Novel : Kantring Genjer-Genjer; Dari Kitab Kuning Sampai Komunis
Penulis : Teguh Winarso AS
Penerbit : Pustaka Pujangga, Lamongan
Cetakan : I, 2007
Tebal : 120 hlm.
Peresensi: MG. Sungatno
cawanaksara.blogspot.com
Andaikan saat ini masih era pembasmian ideologi komunis di negeri ini, jangan sekali-kali anda menyenandungkan lirik Genjer-genjer. Sebab, sekali saja anda menyenandungkan lirik tua ini dan didengar oleh orang atau pemerintah, anda akan dituding sebagai antek-antek komunis. Anda akan dicekal, dibuang, disiksa hingga mati dan dibuang dalam gelapnya lobang; lobang buaya. Inilah kenyataan yang pernah terjadi di negeri bekas penjajah ini.
Dalam novel ini, Teguh Winarso AS terasa memiliki nyali yang cukup gede. Dari judul novel ini saja, Teguh telah memberikan rangsangan informasi bagi calon pembaca bahwa didalam novel yang tercover warna darah ini bergelantungan kisah kehidupan manusia yang senang dan atau takut terhadap komunis.
Pembaca akan diajak menyelami kehidupan rakyat kecil (ndeso) disebuah perkampungan di Jawa, yang kental dengan kepercayaan animisme dan dinamisme.

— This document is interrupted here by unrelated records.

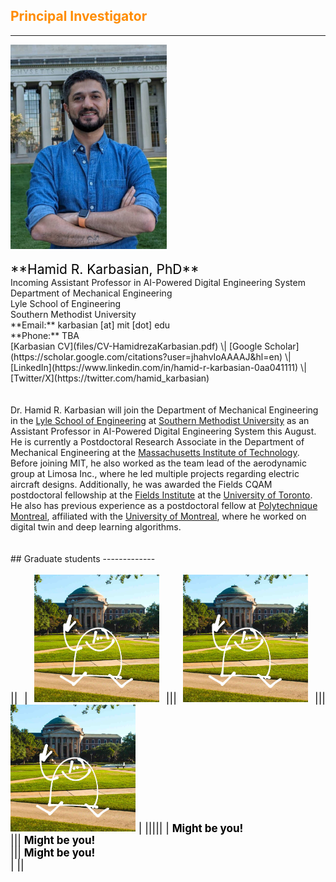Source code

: <style>H1{color:Blue;}</style>
<style>H2{color:DarkOrange;}</style>
<style>H3{color:DarkOrange;}</style>
<style>p{color:Black;text-align: justify; font-size: 17px;}</style>


## Principal Investigator
-------------
<img src="/img/hamid.jpg" alt="drawing" width="250"/>
<br>
<br>
<span style="color:black; font-size:1.5em">**Hamid R. Karbasian, PhD**</span><br> Incoming Assistant Professor in AI-Powered Digital Engineering System <br> Department of Mechanical Engineering <br> Lyle School of Engineering <br> Southern Methodist University <br> **Email:** karbasian [at] mit [dot] edu <br> **Phone:** TBA <br>
[Karbasian CV](files/CV-HamidrezaKarbasian.pdf) \| [Google Scholar](https://scholar.google.com/citations?user=jhahvIoAAAAJ&hl=en) \| [LinkedIn](https://www.linkedin.com/in/hamid-r-karbasian-0aa041111) \| [Twitter/X](https://twitter.com/hamid_karbasian) 
<br>
<br>
<br>
Dr. Hamid R. Karbasian will join the Department of Mechanical Engineering in the <a href="https://www.smu.edu/lyle">Lyle School of Engineering</a> at <a href="https://www.smu.edu/">Southern Methodist University</a> as an Assistant Professor in AI-Powered Digital Engineering System this August. He is currently a Postdoctoral Research Associate in the Department of Mechanical Engineering at the <a href="https://www.mit.edu/">Massachusetts Institute of Technology</a>. Before joining MIT, he also worked as the team lead of the aerodynamic group at Limosa Inc., where he led multiple projects regarding electric aircraft designs. Additionally, he was awarded the Fields CQAM postdoctoral fellowship at the <a href="http://www.fields.utoronto.ca/">Fields Institute</a> at the <a href="https://www.utoronto.ca/">University of Toronto</a>. He also has previous experience as a postdoctoral fellow at <a href="https://www.polymtl.ca/">Polytechnique Montreal</a>, affiliated with the <a href="https://www.umontreal.ca/en/">University of Montreal</a>, where he worked on digital twin and deep learning algorithms.
<br>
<br>
<br>
## Graduate students
-------------

||
| <img src="/img/ishi.jpg" alt="drawing" width="200"/>  ||| <img src="/img/ishi.jpg" alt="drawing" width="200"/> ||| <img src="/img/ishi.jpg" alt="drawing" width="200"/> |
|||||
| **Might be you!** <br> []() ||| **Might be you!** <br> []() ||| **Might be you!** <br> []() |
||



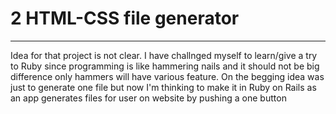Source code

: # 2 HTML-CSS file generator

----------------------------

Idea for that project is not clear. I have challnged myself to learn/give a try to Ruby since programming is like hammering nails and it should not be big difference only hammers will have various feature. On the begging idea was just to generate one file but now I'm thinking to make it in Ruby on Rails as an app generates files for user on website by pushing a one button
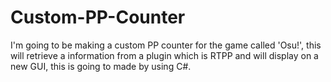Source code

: # Custom-PP-Counter
I'm going to be making a custom PP counter for the game called 'Osu!', this will retrieve a information from a plugin which is RTPP and will display on a new GUI, this is going to made by using C#. 
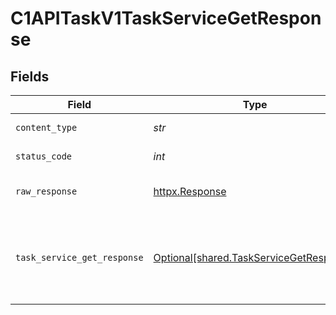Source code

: # C1APITaskV1TaskServiceGetResponse


## Fields

| Field                                                                                                                            | Type                                                                                                                             | Required                                                                                                                         | Description                                                                                                                      |
| -------------------------------------------------------------------------------------------------------------------------------- | -------------------------------------------------------------------------------------------------------------------------------- | -------------------------------------------------------------------------------------------------------------------------------- | -------------------------------------------------------------------------------------------------------------------------------- |
| `content_type`                                                                                                                   | *str*                                                                                                                            | :heavy_check_mark:                                                                                                               | HTTP response content type for this operation                                                                                    |
| `status_code`                                                                                                                    | *int*                                                                                                                            | :heavy_check_mark:                                                                                                               | HTTP response status code for this operation                                                                                     |
| `raw_response`                                                                                                                   | [httpx.Response](https://www.python-httpx.org/api/#response)                                                                     | :heavy_check_mark:                                                                                                               | Raw HTTP response; suitable for custom response parsing                                                                          |
| `task_service_get_response`                                                                                                      | [Optional[shared.TaskServiceGetResponse]](../../models/shared/taskservicegetresponse.md)                                         | :heavy_minus_sign:                                                                                                               | The TaskServiceGetResponse returns a task view which has a task including JSONPATHs to the expanded items in the expanded array. |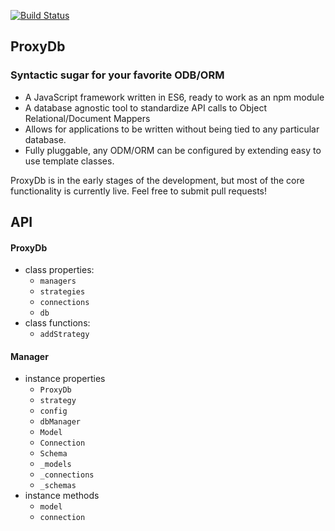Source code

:[![Build Status](https://travis-ci.org/sballan/proxyDB.svg?branch=master)](https://travis-ci.org/sballan/proxyDB)
## ProxyDb
### Syntactic sugar for your favorite ODB/ORM

- A JavaScript framework written in ES6, ready to work as an npm module
- A database agnostic tool to standardize API calls to Object Relational/Document Mappers
- Allows for applications to be written without being tied to any particular database.
- Fully pluggable, any ODM/ORM can be configured by extending easy to use template classes.

ProxyDb is in the early stages of the development, but most of the core functionality is currently live. Feel free to submit pull requests!



## API

#### ProxyDb
- class properties:
	- `managers`
	- `strategies`
	- `connections`
	- `db`
- class functions:
	- `addStrategy`

#### Manager
- instance properties
	- `ProxyDb`
	- `strategy`
	- `config`
	- `dbManager`
	- `Model`
	- `Connection`
	- `Schema`
	- `_models`
	- `_connections`
	- `_schemas`
- instance methods
	- `model`
	- `connection`




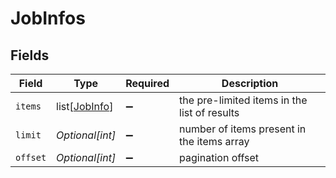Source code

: # JobInfos


## Fields

| Field                                           | Type                                            | Required                                        | Description                                     |
| ----------------------------------------------- | ----------------------------------------------- | ----------------------------------------------- | ----------------------------------------------- |
| `items`                                         | list[[JobInfo](../../models/shared/jobinfo.md)] | :heavy_minus_sign:                              | the pre-limited items in the list of results    |
| `limit`                                         | *Optional[int]*                                 | :heavy_minus_sign:                              | number of items present in the items array      |
| `offset`                                        | *Optional[int]*                                 | :heavy_minus_sign:                              | pagination offset                               |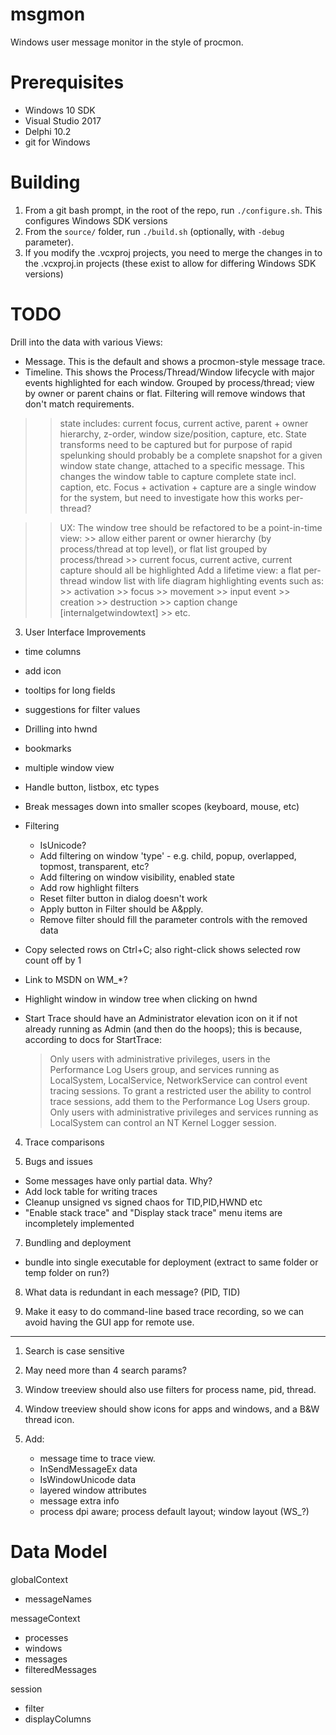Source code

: # msgmon

Windows user message monitor in the style of procmon.

# Prerequisites

* Windows 10 SDK
* Visual Studio 2017
* Delphi 10.2
* git for Windows

# Building

1. From a git bash prompt, in the root of the repo, run `./configure.sh`. This configures Windows SDK versions
2. From the `source/` folder, run `./build.sh` (optionally, with `-debug` parameter).
3. If you modify the .vcxproj projects, you need to merge the changes in to the .vcxproj.in projects (these exist to allow for differing Windows SDK versions)

# TODO

Drill into the data with various Views:
  * Message. This is the default and shows a procmon-style message trace.
  * Timeline. This shows the Process/Thread/Window lifecycle with major events highlighted for each window. Grouped by process/thread; view by owner or parent chains or flat. Filtering will remove windows that don't match requirements.

>> state includes: current focus, current active, parent + owner hierarchy, z-order, window size/position, capture, etc. State transforms need to be captured
>> but for purpose of rapid spelunking should probably be a complete snapshot for a given window state change, attached to a specific message. This changes the
>> window table to capture complete state incl. caption, etc. Focus + activation + capture are a single window for the system, but need to investigate how this
>> works per-thread?

>> UX: The window tree should be refactored to be a point-in-time view:
    >> allow either parent or owner hierarchy (by process/thread at top level), or flat list grouped by process/thread
	>> current focus, current active, current capture should all be highlighted
>> Add a lifetime view: a flat per-thread window list with life diagram highlighting events such as:
    >> activation
	>> focus
	>> movement
	>> input event
	>> creation
	>> destruction
	>> caption change [internalgetwindowtext]
	>> etc.

3. User Interface Improvements
  - time columns
  - add icon
  - tooltips for long fields
  - suggestions for filter values
  - Drilling into hwnd
  - bookmarks
  - multiple window view
  - Handle button, listbox, etc types
  - Break messages down into smaller scopes (keyboard, mouse, etc)
  - Filtering
    - IsUnicode?
    - Add filtering on window 'type' - e.g. child, popup, overlapped, topmost, transparent, etc?
    - Add filtering on window visibility, enabled state
    - Add row highlight filters
    - Reset filter button in dialog doesn't work
    - Apply button in Filter should be A&pply.
    - Remove filter should fill the parameter controls with the removed data
  - Copy selected rows on Ctrl+C; also right-click shows selected row count off by 1
  - Link to MSDN on WM_*?
  - Highlight window in window tree when clicking on hwnd
  - Start Trace should have an Administrator elevation icon on it if not already running as Admin (and then do the hoops);
    this is because, according to docs for StartTrace:

      > Only users with administrative privileges, users in the Performance Log Users group, and services running as
      > LocalSystem, LocalService, NetworkService can control event tracing sessions. To grant a restricted user the
      > ability to control trace sessions, add them to the Performance Log Users group. Only users with
      > administrative privileges and services running as LocalSystem can control an NT Kernel Logger session.

4. Trace comparisons

6. Bugs and issues
  - Some messages have only partial data. Why?
  - Add lock table for writing traces
  - Cleanup unsigned vs signed chaos for TID,PID,HWND etc
  - "Enable stack trace" and "Display stack trace" menu items are incompletely implemented

7. Bundling and deployment
  - bundle into single executable for deployment (extract to same folder or temp folder on run?)

8. What data is redundant in each message? (PID, TID)

9. Make it easy to do command-line based trace recording, so we can avoid having the GUI app for remote use.

***
1. Search is case sensitive
3. May need more than 4 search params?
5. Window treeview should also use filters for process name, pid, thread.
6. Window treeview should show icons for apps and windows, and a B&W thread icon.

9. Add:
   * message time to trace view.
   * InSendMessageEx data
   * IsWindowUnicode data
   * layered window attributes
   * message extra info
   * process dpi aware; process default layout; window layout (WS_?)



# Data Model

 globalContext
  - messageNames

 messageContext
   - processes
   - windows
   - messages
   - filteredMessages

 session
   - filter
   - displayColumns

Pada saat yang sama, sebagian penduduk juga menemukan dilema antara mempertahankan kepercayaan nenek moyang atau memeluk Islam. Dalam situasi yang lain, keadaan politik negara sedang mengalami transisi dari orde lama menuju orde baru.

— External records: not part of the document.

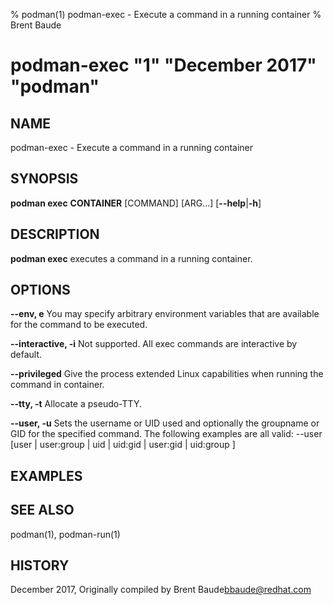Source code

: % podman(1) podman-exec - Execute a command in a running container
% Brent Baude
# podman-exec "1" "December 2017" "podman"

## NAME
podman-exec - Execute a command in a running container

## SYNOPSIS
**podman exec**
**CONTAINER**
[COMMAND] [ARG...]
[**--help**|**-h**]

## DESCRIPTION
**podman exec** executes a command in a running container.

## OPTIONS
**--env, e**
You may specify arbitrary environment variables that are available for the
command to be executed.

**--interactive, -i**
Not supported.  All exec commands are interactive by default.

**--privileged**
Give the process extended Linux capabilities when running the command in container.

**--tty, -t**
Allocate a pseudo-TTY.

**--user, -u**
Sets the username or UID used and optionally the groupname or GID for the specified command.
The following examples are all valid:
--user [user | user:group | uid | uid:gid | user:gid | uid:group ]

## EXAMPLES


## SEE ALSO
podman(1), podman-run(1)

## HISTORY
December 2017, Originally compiled by Brent Baude<bbaude@redhat.com>
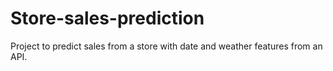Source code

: # Store-sales-prediction
Project to predict sales from a store with date and weather features from an API.
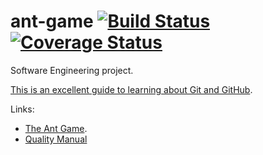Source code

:# ant-game [![Build Status](https://travis-ci.com/sam-marsh/ant-game.svg?token=CCrKyBuYvjm5pmqE92zK&branch=master)](https://travis-ci.com/sam-marsh/ant-game) [![Coverage Status](https://coveralls.io/repos/github/sam-marsh/ant-game/badge.svg?branch=master&t=oY01EU)](https://coveralls.io/github/sam-marsh/ant-game?branch=master)

Software Engineering project.

[This is an excellent guide to learning about Git and GitHub](http://www.learnenough.com/git-tutorial).

Links:
- [The Ant Game](https://studydirect.sussex.ac.uk/mod/resource/view.php?id=893702).
- [Quality Manual](http://users.sussex.ac.uk/~mfb21/se/project/quality.html)
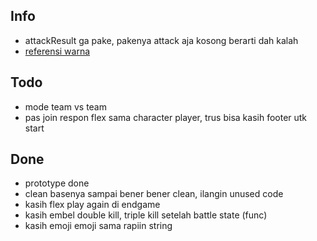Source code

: ## Info
- attackResult ga pake, pakenya attack aja kosong berarti dah kalah
- [referensi warna](https://logobly.com/blog/color-combinations/)

## Todo
- mode team vs team
- pas join respon flex sama character player, trus bisa kasih footer utk start

## Done
- prototype done
- clean basenya sampai bener bener clean, ilangin unused code
- kasih flex play again di endgame
- kasih embel double kill, triple kill setelah battle state (func)
- kasih emoji emoji sama rapiin string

Sebelum menikmati novel ini, pembaca akan menemukan pengantar dari Redaktur Jurnal Kebudayaan The Sandour Nurel Javissyarqi. Menurutnya, novel itu pengadaan yang pernah ada, dengan bobot ruang yang tidak sama. Ia mendiami suatu tempat berkemiripan dan bukan termasuk realita disaat telah menjadi kabut wacana. Lantas lebih meningkat, ternyata realitas juga bukan suatu ?realitas? ketika kemampuan rasa sudah melebur dalam katagorinya sebagai non realias?.
Yang perlu diperhatikan, novel ini memang berangkat dari realitas kehidupan yang pernah ada. Namun, pembaca tidak bisa menghakimi bahwa apa yang terdapat dalam gubahan cerita Teguh ini adalah benar semua adanya. Besutan cerita memang ?anak ruhani? dari realita, tapi tidak bisa dinobatkan sebagai realita. Antara reka dan realita itulah yang kemudian membedakannya. Bila dikemudian hari cerita ini anda yakini sebagai malihan dari realita, itu konsekuensi yang perlu pembaca pikirkan lagi.
Pembantaian Dewan Jenderal
Suatu malam menjelang fajar, telah terjadi penculikan sejumlah Jenderal yang dijadwalkan akan bertemu dengan Presiden Soekarno. Para Jenderal yang diantaranya adalah Menpangad Letjen. Ahmad Yani, dicekal oleh Letkol Oentoeng dan kawan-kawan serta orang-orang bawahan mereka. Selanjutnya, Dewan Jenderal itu ditembaki dan dijungkalkan dalam lobang boeaja (lubang buaya).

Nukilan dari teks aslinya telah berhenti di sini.